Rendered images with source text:
# # # # # # #
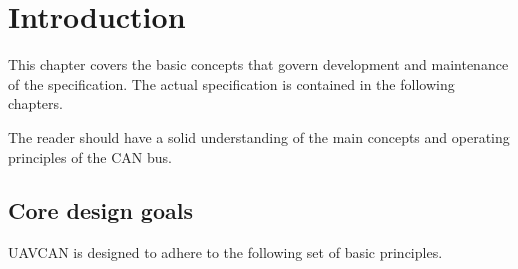 \chapter{Introduction}

This chapter covers the basic concepts that govern development and maintenance of the specification.
The actual specification is contained in the following chapters.

The reader should have a solid understanding of the main concepts and operating principles of the CAN bus.

\section{Core design goals}

UAVCAN is designed to adhere to the following set of basic principles.

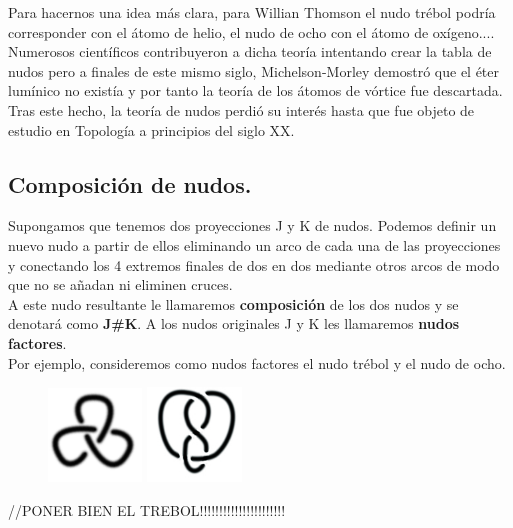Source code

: \documentclass[14pt]{extarticle}
\begin{document}
Para hacernos una idea más clara, para Willian Thomson el nudo trébol podría corresponder con el átomo de helio, el nudo de ocho con el átomo de oxígeno....\\

Numerosos científicos contribuyeron a dicha teoría intentando crear la tabla de nudos pero a finales de este mismo siglo, Michelson-Morley demostró que el éter lumínico no existía y por tanto la teoría de los átomos de vórtice fue descartada. \\

Tras este hecho, la teoría de nudos perdió su interés hasta que fue objeto de estudio en Topología a principios del siglo XX.


\newpage
\subsection{Composición de nudos.}
Supongamos que tenemos dos proyecciones J y K de nudos. Podemos definir un nuevo nudo a partir de ellos eliminando un arco de cada una de las proyecciones y conectando los 4 extremos finales de dos en dos mediante otros arcos de modo que no se añadan ni eliminen cruces.\\
A este nudo resultante le llamaremos \textbf{composición} de los dos nudos y se denotará como \textbf{J\#K}. A los nudos originales J y K les llamaremos \textbf{nudos factores}. \\

Por ejemplo, consideremos como nudos factores el nudo trébol y el nudo de ocho. 
  \begin{figure}[h!]
  	\includegraphics[width=2.5cm]{3f.png} 
  	\includegraphics[width=2.5cm]{fig8.jpg}
  	\centering
  	\label{comp1} 
  \end{figure}
  
  //PONER BIEN EL TREBOL!!!!!!!!!!!!!!!!!!!!!!
  
\end{document}
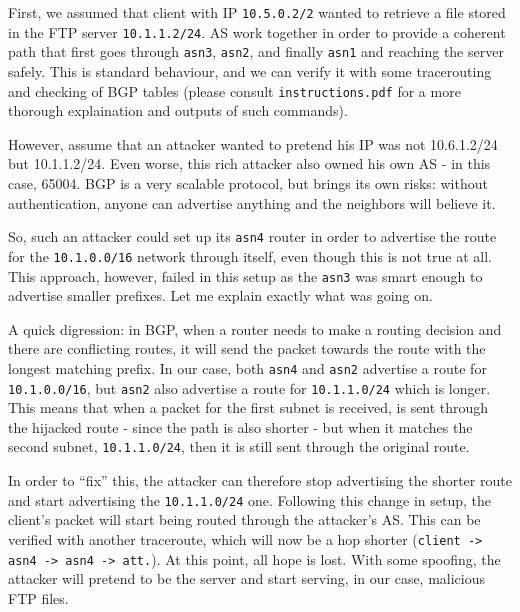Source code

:\documentclass[paper=a4]{../../_global/texMemo}
\begin{document}
First, we assumed that client with IP \verb=10.5.0.2/2= wanted to retrieve a file stored in the FTP server \verb=10.1.1.2/24=. AS work together in order to provide a coherent path that first goes through \verb=asn3=, \verb=asn2=, and finally \verb=asn1= and reaching the server safely. This is standard behaviour, and we can verify it with some tracerouting and checking of BGP tables (please consult \verb=instructions.pdf= for a more thorough explaination and outputs of such commands).

However, assume that an attacker wanted to pretend his IP was not 10.6.1.2/24 but 10.1.1.2/24. Even worse, this rich attacker also owned his own AS - in this case, 65004. BGP is a very scalable protocol, but brings its own risks: without authentication, anyone can advertise anything and the neighbors will believe it.

So, such an attacker could set up its \verb=asn4= router in order to advertise the route for the \verb=10.1.0.0/16= network through itself, even though this is not true at all. This approach, however, failed in this setup as the \verb=asn3= was smart enough to advertise smaller prefixes. Let me explain exactly what was going on.

A quick digression: in BGP, when a router needs to make a routing decision and there are conflicting routes, it will send the packet towards the route with the longest matching prefix. In our case, both \verb=asn4= and \verb=asn2= advertise a route for \verb=10.1.0.0/16=, but \verb=asn2= also advertise a route for \verb=10.1.1.0/24= which is longer. This means that when a packet for the first subnet is received, is sent through the hijacked route - since the path is also shorter - but when it matches the second subnet, \verb=10.1.1.0/24=, then it is still sent through the original route.

In order to ``fix'' this, the attacker can therefore stop advertising the shorter route and start advertising the \verb=10.1.1.0/24= one. Following this change in setup, the client's packet will start being routed through the attacker's AS. This can be verified with another traceroute, which will now be a hop shorter (\verb=client -> asn4 -> asn4 -> att.=). At this point, all hope is lost. With some spoofing, the attacker will pretend to be the server and start serving, in our case, malicious FTP files.
\end{document}
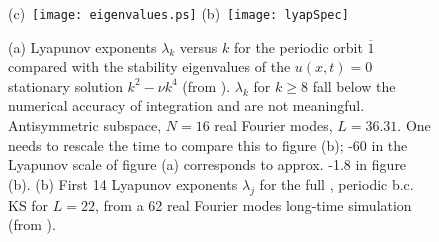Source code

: \begin{figure}
 (c)~\texttt{[image: eigenvalues.ps]}
 (b)~\texttt{[image: lyapSpec]}
\caption{
(a)
Lyapunov exponents $\lambda_k$ versus $k$ for the periodic
orbit $\overline{1}$ compared with  the stability eigenvalues
of the $u(x,t)=0$ stationary solution $k^2- \nu k^4$ (from
). $\lambda_k$ for $k \geq 8$ fall
below the numerical accuracy of integration and are not
meaningful. Antisymmetric subspace, $N=16$ real Fourier
modes, $L=36.31$. One needs to rescale the time to compare
this to figure (b); -60 in the Lyapunov scale of figure (a)
corresponds to approx. -1.8 in figure (b).
(b)
First 14 Lyapunov exponents $\lambda_j$ for the full
\statesp, periodic b.c. KS for $L=22$, from a 62 real Fourier
modes long-time simulation (from ).
}
\label{fig:lyapSpec}
\end{figure}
# # # # # # #
Description of the task
Where a line above holds the word "concepts", copy it.

Task output
This chapter covers the basic concepts that govern development and maintenance of the specification.
The reader should have a solid understanding of the main concepts and operating principles of the CAN bus.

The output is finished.